Hace unos días, en mi columna sobre la elección de S.S. León XIV, escribí sobre cómo mi crisis de fe durante la adolescencia fue el punto de inflexión que me llevó a convertirme en lo que ahora llamo —con más cariño que precisión— un ateo guadalupano. Lo dije entonces, y lo repito ahora: no dejé de creer por soberbia, sino por cansancio. Y, sin embargo, no me alejé del todo. Me quedé en el umbral, como quien no entra al templo, pero tampoco se atreve a darle la espalda.

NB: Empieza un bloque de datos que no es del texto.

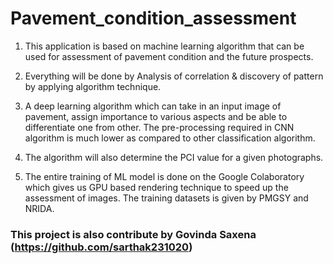 # Pavement_condition_assessment

1. This application is based on machine learning algorithm that can be used for assessment of pavement condition and the future prospects.

2. Everything will be done by Analysis of correlation & discovery of pattern by applying algorithm technique.

3. A deep learning algorithm which can take in an input image of pavement, assign importance to various aspects and be able to differentiate one from other. The pre-processing required in CNN algorithm is much lower as compared to other classification algorithm.

4. The algorithm will also determine the PCI value for a given photographs.

5. The entire training of ML model is done on the Google Colaboratory which gives us GPU based rendering technique to speed up the assessment of images. The training datasets is given by PMGSY and NRIDA.

### This project is also contribute by Govinda Saxena (https://github.com/sarthak231020)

Hoy no quiero hablar del Papa. Hoy quiero hablar de la fe. De esa cosa tan extraña, tan frágil, tan poderosa, que no todos tuvimos el privilegio de recibir. Porque aunque me eduqué entre altares, procesiones y parábolas, nunca supe —o nunca logré— tener fe como se supone que debe tenerse: sin duda, sin resistencia, sin explicación.

En un mundo donde nada es estático, las certezas son escasas. Las verdades se debaten, las convicciones se ajustan, las estructuras cambian. Y en medio de todo eso, hay quienes todavía creen. En Dios, en la justicia, en el amor. Yo los envidio un poco. No por lo que creen, sino por la manera en que creen. Por esa luz interior que no se tambalea aunque todo alrededor se caiga.

La fe, creo, es un don. Un regalo injusto, quizás. Un privilegio inexplicable. Algunos nacen con ella como quien hereda una voz afinada o una piel que no envejece. Otros —como yo— la buscamos en los restos de las palabras que ya no significan lo mismo. A veces la rozamos, pero no logramos sostenerla.

Y es aquí donde aparece otra forma de fe: el amor. No como sustantivo, no como promesa, no como salvación. Amor, así, en infinitivo. Amar. Esa acción que no espera, que no exige, que no calcula. Ese impulso casi sagrado de dar sin saber si habrá vuelta. Ese don —también injusto, también bendito— que muy pocos ejercen con autenticidad.

Poder amar no de manera transaccional, sino por el acto per se. Por el simple hecho de que alguien existe y eso basta. Amar sabiendo que no se será correspondido. Amar incluso cuando ya no hay razón práctica para hacerlo. Amar como quien reza sin esperar milagro. Esa es mi fe. O lo más cercano que he tenido a ella.

Tal vez no tenga el don de creer en algo superior. Tal vez nunca vuelva a arrodillarme frente a un altar con certeza. Pero he amado. A mi manera. Con torpeza, con entrega, con miedo. Y si eso no es fe, no sé qué otra cosa pueda serlo.

A veces envidio a quienes creen sin grietas. Pero luego me miro, escribiendo esto, y pienso: quizá también ellos envidian —aunque no lo digan— a quienes, sin creer, siguen intentando.